WORK TASK:
Repeat each record exactly as written, and drop any images.

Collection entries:
+---+

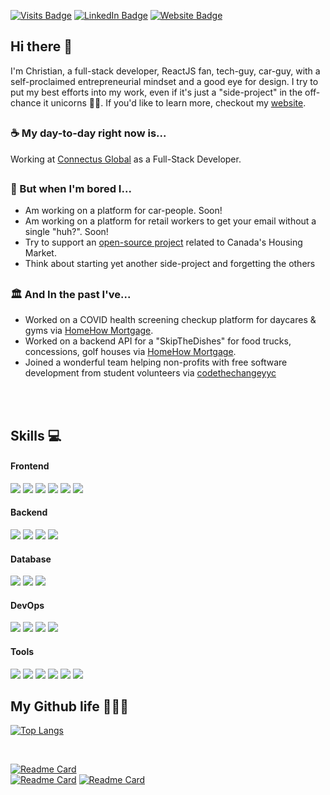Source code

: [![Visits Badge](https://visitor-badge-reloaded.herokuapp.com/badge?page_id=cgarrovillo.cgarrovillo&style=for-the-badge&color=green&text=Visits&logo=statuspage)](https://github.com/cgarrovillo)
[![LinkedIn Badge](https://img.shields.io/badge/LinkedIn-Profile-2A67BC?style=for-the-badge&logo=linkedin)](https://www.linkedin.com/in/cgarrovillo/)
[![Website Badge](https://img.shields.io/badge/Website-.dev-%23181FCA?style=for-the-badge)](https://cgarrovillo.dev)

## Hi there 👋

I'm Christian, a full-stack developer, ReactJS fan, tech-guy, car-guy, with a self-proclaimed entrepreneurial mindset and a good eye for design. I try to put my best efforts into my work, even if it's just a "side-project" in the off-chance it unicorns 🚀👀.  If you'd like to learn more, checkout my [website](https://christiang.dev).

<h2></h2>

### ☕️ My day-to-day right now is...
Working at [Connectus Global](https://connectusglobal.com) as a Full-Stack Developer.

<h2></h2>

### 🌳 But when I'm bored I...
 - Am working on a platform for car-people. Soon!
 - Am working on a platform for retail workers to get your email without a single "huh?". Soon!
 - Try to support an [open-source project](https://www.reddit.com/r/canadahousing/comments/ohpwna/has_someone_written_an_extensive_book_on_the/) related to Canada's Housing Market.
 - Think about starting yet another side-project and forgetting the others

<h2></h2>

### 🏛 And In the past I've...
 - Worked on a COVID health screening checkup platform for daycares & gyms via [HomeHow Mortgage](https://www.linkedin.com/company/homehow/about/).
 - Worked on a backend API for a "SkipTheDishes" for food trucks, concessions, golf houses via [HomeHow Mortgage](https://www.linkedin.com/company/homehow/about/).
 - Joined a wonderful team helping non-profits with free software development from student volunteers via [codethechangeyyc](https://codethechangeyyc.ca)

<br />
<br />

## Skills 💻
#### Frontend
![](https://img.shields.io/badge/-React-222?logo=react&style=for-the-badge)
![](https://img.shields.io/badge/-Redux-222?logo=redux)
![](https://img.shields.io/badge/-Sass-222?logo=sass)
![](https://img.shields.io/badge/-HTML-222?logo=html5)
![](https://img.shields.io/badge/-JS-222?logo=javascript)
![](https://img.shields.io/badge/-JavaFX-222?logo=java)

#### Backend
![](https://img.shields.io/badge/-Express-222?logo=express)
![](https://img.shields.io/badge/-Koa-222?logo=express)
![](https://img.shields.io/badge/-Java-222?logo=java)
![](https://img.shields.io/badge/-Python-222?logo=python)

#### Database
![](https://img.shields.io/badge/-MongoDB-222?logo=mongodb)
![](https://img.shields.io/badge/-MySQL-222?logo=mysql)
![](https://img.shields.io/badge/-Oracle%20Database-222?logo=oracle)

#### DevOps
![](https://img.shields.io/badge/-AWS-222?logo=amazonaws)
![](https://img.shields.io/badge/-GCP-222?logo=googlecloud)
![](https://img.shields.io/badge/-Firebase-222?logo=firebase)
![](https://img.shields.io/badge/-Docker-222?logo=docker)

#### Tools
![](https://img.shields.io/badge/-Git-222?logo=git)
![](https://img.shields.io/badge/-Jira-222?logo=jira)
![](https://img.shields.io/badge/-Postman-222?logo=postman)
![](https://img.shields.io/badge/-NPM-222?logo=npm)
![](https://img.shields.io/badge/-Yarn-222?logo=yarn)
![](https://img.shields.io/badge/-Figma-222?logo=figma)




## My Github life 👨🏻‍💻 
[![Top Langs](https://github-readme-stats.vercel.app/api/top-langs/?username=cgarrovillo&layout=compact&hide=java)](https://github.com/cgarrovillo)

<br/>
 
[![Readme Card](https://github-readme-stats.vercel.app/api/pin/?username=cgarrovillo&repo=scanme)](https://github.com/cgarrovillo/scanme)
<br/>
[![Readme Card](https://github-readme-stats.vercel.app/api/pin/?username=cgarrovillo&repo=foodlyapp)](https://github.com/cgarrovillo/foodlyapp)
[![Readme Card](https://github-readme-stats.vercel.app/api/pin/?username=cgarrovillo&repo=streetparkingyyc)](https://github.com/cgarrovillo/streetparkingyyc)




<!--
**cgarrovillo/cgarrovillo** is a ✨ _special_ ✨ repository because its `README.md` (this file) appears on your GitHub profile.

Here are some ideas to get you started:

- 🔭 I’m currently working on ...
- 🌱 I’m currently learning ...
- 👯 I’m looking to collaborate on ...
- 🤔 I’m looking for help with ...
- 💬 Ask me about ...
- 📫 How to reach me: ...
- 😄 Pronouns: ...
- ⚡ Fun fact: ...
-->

+---+

YOUR SOLUTION:
Source code

: [![Visits Badge](https://visitor-badge-reloaded.herokuapp.com/badge?page_id=cgarrovillo.cgarrovillo&style=for-the-badge&color=green&text=Visits&logo=statuspage)](https://github.com/cgarrovillo)
[![LinkedIn Badge](https://img.shields.io/badge/LinkedIn-Profile-2A67BC?style=for-the-badge&logo=linkedin)](https://www.linkedin.com/in/cgarrovillo/)
[![Website Badge](https://img.shields.io/badge/Website-.dev-%23181FCA?style=for-the-badge)](https://cgarrovillo.dev)

## Hi there 👋

I'm Christian, a full-stack developer, ReactJS fan, tech-guy, car-guy, with a self-proclaimed entrepreneurial mindset and a good eye for design. I try to put my best efforts into my work, even if it's just a "side-project" in the off-chance it unicorns 🚀👀.  If you'd like to learn more, checkout my [website](https://christiang.dev).

<h2></h2>

### ☕️ My day-to-day right now is...
Working at [Connectus Global](https://connectusglobal.com) as a Full-Stack Developer.

<h2></h2>

### 🌳 But when I'm bored I...
 - Am working on a platform for car-people. Soon!
 - Am working on a platform for retail workers to get your email without a single "huh?". Soon!
 - Try to support an [open-source project](https://www.reddit.com/r/canadahousing/comments/ohpwna/has_someone_written_an_extensive_book_on_the/) related to Canada's Housing Market.
 - Think about starting yet another side-project and forgetting the others

<h2></h2>

### 🏛 And In the past I've...
 - Worked on a COVID health screening checkup platform for daycares & gyms via [HomeHow Mortgage](https://www.linkedin.com/company/homehow/about/).
 - Worked on a backend API for a "SkipTheDishes" for food trucks, concessions, golf houses via [HomeHow Mortgage](https://www.linkedin.com/company/homehow/about/).
 - Joined a wonderful team helping non-profits with free software development from student volunteers via [codethechangeyyc](https://codethechangeyyc.ca)

<br />
<br />

## Skills 💻
#### Frontend
![](https://img.shields.io/badge/-React-222?logo=react&style=for-the-badge)
![](https://img.shields.io/badge/-Redux-222?logo=redux)
![](https://img.shields.io/badge/-Sass-222?logo=sass)
![](https://img.shields.io/badge/-HTML-222?logo=html5)
![](https://img.shields.io/badge/-JS-222?logo=javascript)
![](https://img.shields.io/badge/-JavaFX-222?logo=java)

#### Backend
![](https://img.shields.io/badge/-Express-222?logo=express)
![](https://img.shields.io/badge/-Koa-222?logo=express)
![](https://img.shields.io/badge/-Java-222?logo=java)
![](https://img.shields.io/badge/-Python-222?logo=python)

#### Database
![](https://img.shields.io/badge/-MongoDB-222?logo=mongodb)
![](https://img.shields.io/badge/-MySQL-222?logo=mysql)
![](https://img.shields.io/badge/-Oracle%20Database-222?logo=oracle)

#### DevOps
![](https://img.shields.io/badge/-AWS-222?logo=amazonaws)
![](https://img.shields.io/badge/-GCP-222?logo=googlecloud)
![](https://img.shields.io/badge/-Firebase-222?logo=firebase)
![](https://img.shields.io/badge/-Docker-222?logo=docker)

#### Tools
![](https://img.shields.io/badge/-Git-222?logo=git)
![](https://img.shields.io/badge/-Jira-222?logo=jira)
![](https://img.shields.io/badge/-Postman-222?logo=postman)
![](https://img.shields.io/badge/-NPM-222?logo=npm)
![](https://img.shields.io/badge/-Yarn-222?logo=yarn)
![](https://img.shields.io/badge/-Figma-222?logo=figma)




## My Github life 👨🏻‍💻 
[![Top Langs](https://github-readme-stats.vercel.app/api/top-langs/?username=cgarrovillo&layout=compact&hide=java)](https://github.com/cgarrovillo)

<br/>
 
[![Readme Card](https://github-readme-stats.vercel.app/api/pin/?username=cgarrovillo&repo=scanme)](https://github.com/cgarrovillo/scanme)
<br/>
[![Readme Card](https://github-readme-stats.vercel.app/api/pin/?username=cgarrovillo&repo=foodlyapp)](https://github.com/cgarrovillo/foodlyapp)
[![Readme Card](https://github-readme-stats.vercel.app/api/pin/?username=cgarrovillo&repo=streetparkingyyc)](https://github.com/cgarrovillo/streetparkingyyc)




<!--
**cgarrovillo/cgarrovillo** is a ✨ _special_ ✨ repository because its `README.md` (this file) appears on your GitHub profile.

Here are some ideas to get you started:

- 🔭 I’m currently working on ...
- 🌱 I’m currently learning ...
- 👯 I’m looking to collaborate on ...
- 🤔 I’m looking for help with ...
- 💬 Ask me about ...
- 📫 How to reach me: ...
- 😄 Pronouns: ...
- ⚡ Fun fact: ...
-->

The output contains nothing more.